Activity
Read through the material below and find each line that has the word "when"; copy it.

Data extract
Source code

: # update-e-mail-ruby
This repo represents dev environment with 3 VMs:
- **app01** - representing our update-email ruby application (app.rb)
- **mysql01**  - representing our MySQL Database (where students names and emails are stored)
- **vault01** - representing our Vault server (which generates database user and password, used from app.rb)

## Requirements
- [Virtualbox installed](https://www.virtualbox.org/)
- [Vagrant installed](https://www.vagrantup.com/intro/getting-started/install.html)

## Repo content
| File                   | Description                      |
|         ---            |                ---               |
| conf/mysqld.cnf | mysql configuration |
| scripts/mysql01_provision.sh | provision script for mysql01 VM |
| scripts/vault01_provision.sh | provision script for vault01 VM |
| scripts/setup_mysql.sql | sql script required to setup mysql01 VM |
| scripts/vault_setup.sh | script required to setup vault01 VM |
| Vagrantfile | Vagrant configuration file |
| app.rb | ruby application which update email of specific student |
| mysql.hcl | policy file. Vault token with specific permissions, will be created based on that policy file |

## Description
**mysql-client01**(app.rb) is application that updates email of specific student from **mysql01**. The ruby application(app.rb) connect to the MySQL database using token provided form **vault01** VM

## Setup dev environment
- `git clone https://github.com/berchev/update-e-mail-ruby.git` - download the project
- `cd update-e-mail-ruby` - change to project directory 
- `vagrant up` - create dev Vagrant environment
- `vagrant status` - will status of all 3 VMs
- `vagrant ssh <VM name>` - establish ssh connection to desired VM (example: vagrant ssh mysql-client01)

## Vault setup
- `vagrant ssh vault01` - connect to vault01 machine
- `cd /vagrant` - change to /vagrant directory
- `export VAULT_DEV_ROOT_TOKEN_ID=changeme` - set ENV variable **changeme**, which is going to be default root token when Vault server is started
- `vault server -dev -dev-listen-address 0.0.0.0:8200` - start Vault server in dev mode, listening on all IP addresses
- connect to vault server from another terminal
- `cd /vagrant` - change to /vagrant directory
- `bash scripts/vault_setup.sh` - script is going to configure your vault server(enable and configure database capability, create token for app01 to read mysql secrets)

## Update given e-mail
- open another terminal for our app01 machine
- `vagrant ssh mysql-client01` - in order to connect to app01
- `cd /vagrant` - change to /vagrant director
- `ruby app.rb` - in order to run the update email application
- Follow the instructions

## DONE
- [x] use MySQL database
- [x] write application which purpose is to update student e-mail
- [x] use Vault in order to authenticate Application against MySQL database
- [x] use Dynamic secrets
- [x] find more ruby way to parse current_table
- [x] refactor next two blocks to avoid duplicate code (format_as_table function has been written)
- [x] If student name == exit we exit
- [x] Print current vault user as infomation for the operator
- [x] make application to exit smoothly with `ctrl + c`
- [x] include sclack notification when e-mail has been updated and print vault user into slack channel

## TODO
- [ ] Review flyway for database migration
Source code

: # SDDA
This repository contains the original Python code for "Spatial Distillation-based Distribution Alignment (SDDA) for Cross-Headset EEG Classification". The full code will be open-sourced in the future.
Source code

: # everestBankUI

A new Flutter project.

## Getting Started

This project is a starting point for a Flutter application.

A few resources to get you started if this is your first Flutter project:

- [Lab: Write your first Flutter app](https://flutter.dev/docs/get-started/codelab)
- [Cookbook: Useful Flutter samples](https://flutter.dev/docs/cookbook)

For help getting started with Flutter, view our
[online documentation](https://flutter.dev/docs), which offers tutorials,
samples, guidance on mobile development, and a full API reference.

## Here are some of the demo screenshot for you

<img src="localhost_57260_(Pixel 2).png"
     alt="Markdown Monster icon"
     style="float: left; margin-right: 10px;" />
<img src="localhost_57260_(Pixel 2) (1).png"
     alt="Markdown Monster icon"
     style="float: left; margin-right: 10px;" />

Reply
- `export VAULT_DEV_ROOT_TOKEN_ID=changeme` - set ENV variable **changeme**, which is going to be default root token when Vault server is started
- [x] include sclack notification when e-mail has been updated and print vault user into slack channel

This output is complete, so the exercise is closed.